SQL
Identify and Delete Duplicate Rows While Keeping One
Learn to find duplicate records in a table based on specific columns and then delete all but one occurrence, maintaining data integrity.
-- Step 1: Identify duplicate rows
SELECT
column1, column2, COUNT(*)
FROM
your_table
GROUP BY
column1, column2
HAVING
COUNT(*) > 1;
-- Step 2: Delete duplicate rows, keeping the one with the minimum ID
DELETE FROM
your_table
WHERE
id IN (
SELECT
id
FROM
(
SELECT
id,
ROW_NUMBER() OVER(PARTITION BY column1, column2 ORDER BY id) as rn
FROM
your_table
) AS subquery
WHERE
rn > 1
);
-- Replace 'id' with your primary key column and 'column1, column2' with the columns defining uniqueness.

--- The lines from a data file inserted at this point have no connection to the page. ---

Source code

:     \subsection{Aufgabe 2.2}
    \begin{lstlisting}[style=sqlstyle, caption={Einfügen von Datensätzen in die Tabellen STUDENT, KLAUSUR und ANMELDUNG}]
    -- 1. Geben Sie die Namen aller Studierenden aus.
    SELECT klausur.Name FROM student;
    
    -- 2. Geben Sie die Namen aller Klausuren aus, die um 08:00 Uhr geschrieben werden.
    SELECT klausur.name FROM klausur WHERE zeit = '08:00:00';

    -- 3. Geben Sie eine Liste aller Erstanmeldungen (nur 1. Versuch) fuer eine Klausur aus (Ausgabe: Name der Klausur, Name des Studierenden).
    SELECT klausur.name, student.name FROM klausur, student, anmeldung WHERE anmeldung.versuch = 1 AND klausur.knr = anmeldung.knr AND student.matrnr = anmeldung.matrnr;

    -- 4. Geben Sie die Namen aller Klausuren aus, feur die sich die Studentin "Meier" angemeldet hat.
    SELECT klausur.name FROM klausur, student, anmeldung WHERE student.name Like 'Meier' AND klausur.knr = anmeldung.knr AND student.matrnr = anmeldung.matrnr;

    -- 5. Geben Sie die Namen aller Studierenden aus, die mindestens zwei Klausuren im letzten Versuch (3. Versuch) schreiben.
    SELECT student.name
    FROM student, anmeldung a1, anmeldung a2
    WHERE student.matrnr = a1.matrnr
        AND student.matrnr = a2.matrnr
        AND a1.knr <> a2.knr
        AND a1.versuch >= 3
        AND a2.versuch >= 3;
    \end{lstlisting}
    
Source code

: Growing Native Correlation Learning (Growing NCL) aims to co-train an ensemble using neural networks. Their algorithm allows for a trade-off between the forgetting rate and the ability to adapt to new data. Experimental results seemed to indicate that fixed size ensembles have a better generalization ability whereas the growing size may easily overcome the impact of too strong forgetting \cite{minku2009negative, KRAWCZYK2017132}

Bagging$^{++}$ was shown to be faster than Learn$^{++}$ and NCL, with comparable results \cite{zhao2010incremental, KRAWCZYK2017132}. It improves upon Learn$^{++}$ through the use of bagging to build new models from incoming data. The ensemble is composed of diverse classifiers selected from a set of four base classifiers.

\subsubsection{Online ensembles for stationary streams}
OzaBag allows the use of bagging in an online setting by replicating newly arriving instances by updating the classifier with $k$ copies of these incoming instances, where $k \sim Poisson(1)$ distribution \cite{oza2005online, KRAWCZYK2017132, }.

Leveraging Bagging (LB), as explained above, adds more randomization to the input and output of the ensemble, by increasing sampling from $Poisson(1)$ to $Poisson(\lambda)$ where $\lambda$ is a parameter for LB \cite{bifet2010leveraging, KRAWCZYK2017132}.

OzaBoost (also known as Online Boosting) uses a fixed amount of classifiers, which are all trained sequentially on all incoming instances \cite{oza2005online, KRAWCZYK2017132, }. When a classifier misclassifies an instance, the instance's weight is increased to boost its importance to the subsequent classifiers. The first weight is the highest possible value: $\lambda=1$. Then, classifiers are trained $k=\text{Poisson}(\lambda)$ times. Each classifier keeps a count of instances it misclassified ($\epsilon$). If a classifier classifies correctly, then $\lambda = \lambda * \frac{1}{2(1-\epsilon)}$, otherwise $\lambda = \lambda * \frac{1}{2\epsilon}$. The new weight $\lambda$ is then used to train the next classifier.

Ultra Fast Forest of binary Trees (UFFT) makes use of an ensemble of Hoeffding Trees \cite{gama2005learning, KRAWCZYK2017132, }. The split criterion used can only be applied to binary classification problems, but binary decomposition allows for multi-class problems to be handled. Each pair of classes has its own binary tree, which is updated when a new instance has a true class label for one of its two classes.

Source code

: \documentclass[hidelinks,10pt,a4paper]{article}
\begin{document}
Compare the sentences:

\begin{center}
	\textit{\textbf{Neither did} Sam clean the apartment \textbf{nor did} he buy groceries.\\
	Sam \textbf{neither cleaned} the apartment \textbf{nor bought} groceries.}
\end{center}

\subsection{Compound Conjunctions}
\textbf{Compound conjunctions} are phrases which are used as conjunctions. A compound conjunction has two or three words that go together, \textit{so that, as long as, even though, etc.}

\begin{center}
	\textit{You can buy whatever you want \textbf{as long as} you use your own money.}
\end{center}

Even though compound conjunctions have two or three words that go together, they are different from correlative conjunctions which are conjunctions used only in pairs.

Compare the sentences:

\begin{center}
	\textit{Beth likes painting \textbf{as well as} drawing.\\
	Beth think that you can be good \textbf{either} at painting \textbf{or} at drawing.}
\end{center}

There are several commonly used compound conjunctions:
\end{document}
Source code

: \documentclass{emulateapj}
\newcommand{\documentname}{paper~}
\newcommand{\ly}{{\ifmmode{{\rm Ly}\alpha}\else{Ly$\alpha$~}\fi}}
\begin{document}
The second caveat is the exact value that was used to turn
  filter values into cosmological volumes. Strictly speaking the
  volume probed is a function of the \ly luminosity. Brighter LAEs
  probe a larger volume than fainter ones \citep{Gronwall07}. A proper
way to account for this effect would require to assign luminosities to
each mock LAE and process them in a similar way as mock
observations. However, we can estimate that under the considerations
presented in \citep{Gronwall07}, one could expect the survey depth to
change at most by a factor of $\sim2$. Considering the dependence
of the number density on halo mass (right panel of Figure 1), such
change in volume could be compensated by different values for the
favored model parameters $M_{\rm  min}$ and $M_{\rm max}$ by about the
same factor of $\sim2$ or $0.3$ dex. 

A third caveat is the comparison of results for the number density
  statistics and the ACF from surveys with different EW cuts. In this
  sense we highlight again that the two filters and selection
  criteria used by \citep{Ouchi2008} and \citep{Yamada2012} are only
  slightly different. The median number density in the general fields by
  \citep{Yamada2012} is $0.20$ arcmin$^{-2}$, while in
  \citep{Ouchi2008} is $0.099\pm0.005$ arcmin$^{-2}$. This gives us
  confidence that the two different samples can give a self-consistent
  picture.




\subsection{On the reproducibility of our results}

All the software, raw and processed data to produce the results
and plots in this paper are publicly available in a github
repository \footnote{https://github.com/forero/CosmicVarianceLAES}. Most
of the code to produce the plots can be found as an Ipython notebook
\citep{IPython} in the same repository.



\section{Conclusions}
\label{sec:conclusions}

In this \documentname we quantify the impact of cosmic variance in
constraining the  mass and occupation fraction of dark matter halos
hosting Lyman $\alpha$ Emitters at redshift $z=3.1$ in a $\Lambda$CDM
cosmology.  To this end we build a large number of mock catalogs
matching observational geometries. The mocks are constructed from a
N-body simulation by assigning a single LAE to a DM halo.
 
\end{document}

How it works: This snippet provides a two-step approach to handle duplicate rows. The first query helps you identify which combinations of `column1` and `column2` (which define uniqueness for your data) have more than one entry. The second, more crucial part, uses a subquery with the `ROW_NUMBER()` window function. `ROW_NUMBER()` assigns a unique sequential integer to rows within a partition (defined by `column1`, `column2`), ordered by `id`. By deleting all rows where `rn > 1`, you effectively remove all duplicates while retaining the earliest inserted record (assuming `id` is an auto-incrementing primary key). Adjust `column1`, `column2`, and `id` to match your table's schema.